▶ **INSTRUCTIONS FOR THE TASK**: Copy each line of the records that holds the string "Tutorial".
::::::::::
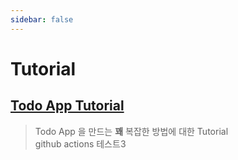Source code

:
 ```yaml
---
sidebar: false
---
```


# Tutorial

## [Todo App Tutorial](./todoapp)

> Todo App 을 만드는 **꽤** 복잡한 방법에 대한 Tutorial  
> github actions 테스트3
::::::::::
▶ **ANSWER TO THIS EXERCISE**:
# Tutorial
## [Todo App Tutorial](./todoapp)
> Todo App 을 만드는 **꽤** 복잡한 방법에 대한 Tutorial  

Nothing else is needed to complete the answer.